- **Listed records**:
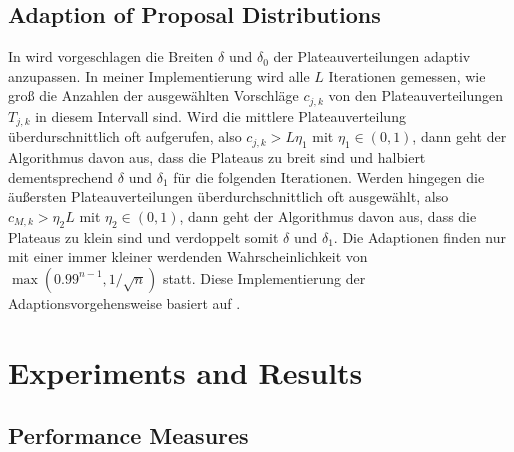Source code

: \documentclass{scrartcl}
\begin{document}
    \subsection{Adaption of Proposal Distributions}
    In \cite{lau2019} wird vorgeschlagen die Breiten $\delta$ und $\delta_0$ der Plateauverteilungen adaptiv anzupassen.
    In meiner Implementierung wird alle $L$ Iterationen gemessen, wie groß die Anzahlen der ausgewählten Vorschläge $c_{j,k}$ von den Plateauverteilungen $T_{j,k}$ in diesem Intervall sind.
    Wird die mittlere Plateauverteilung überdurschnittlich oft aufgerufen, also $c_{j,k}>L\eta_1$ mit $\eta_1\in(0,1)$, dann
    geht der Algorithmus davon aus, dass die Plateaus zu breit sind und halbiert dementsprechend $\delta$ und $\delta_1$ für
    die folgenden Iterationen. Werden hingegen die äußersten Plateauverteilungen überdurchschnittlich oft ausgewählt, also
    $c_{M,k}>\eta_2L$ mit $\eta_2\in(0,1)$, dann geht der Algorithmus davon aus, dass die Plateaus zu klein sind und verdoppelt
    somit $\delta$ und $\delta_1$. Die Adaptionen finden nur mit einer immer kleiner werdenden Wahrscheinlichkeit von $\max(0.99^{n-1},1/\sqrt{n})$ statt. Diese Implementierung der Adaptionsvorgehensweise basiert auf \cite[Algorithm 2]{lau2019}.

    \section{Experiments and Results}

    \subsection{Performance Measures}
\end{document}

- **What you have to do**: Return the data word for word without its pictures.

- **Task solution**:
Source code

: \documentclass{scrartcl}
\begin{document}
    \subsection{Adaption of Proposal Distributions}
    In \cite{lau2019} wird vorgeschlagen die Breiten $\delta$ und $\delta_0$ der Plateauverteilungen adaptiv anzupassen.
    In meiner Implementierung wird alle $L$ Iterationen gemessen, wie groß die Anzahlen der ausgewählten Vorschläge $c_{j,k}$ von den Plateauverteilungen $T_{j,k}$ in diesem Intervall sind.
    Wird die mittlere Plateauverteilung überdurschnittlich oft aufgerufen, also $c_{j,k}>L\eta_1$ mit $\eta_1\in(0,1)$, dann
    geht der Algorithmus davon aus, dass die Plateaus zu breit sind und halbiert dementsprechend $\delta$ und $\delta_1$ für
    die folgenden Iterationen. Werden hingegen die äußersten Plateauverteilungen überdurchschnittlich oft ausgewählt, also
    $c_{M,k}>\eta_2L$ mit $\eta_2\in(0,1)$, dann geht der Algorithmus davon aus, dass die Plateaus zu klein sind und verdoppelt
    somit $\delta$ und $\delta_1$. Die Adaptionen finden nur mit einer immer kleiner werdenden Wahrscheinlichkeit von $\max(0.99^{n-1},1/\sqrt{n})$ statt. Diese Implementierung der Adaptionsvorgehensweise basiert auf \cite[Algorithm 2]{lau2019}.

    \section{Experiments and Results}

    \subsection{Performance Measures}
\end{document}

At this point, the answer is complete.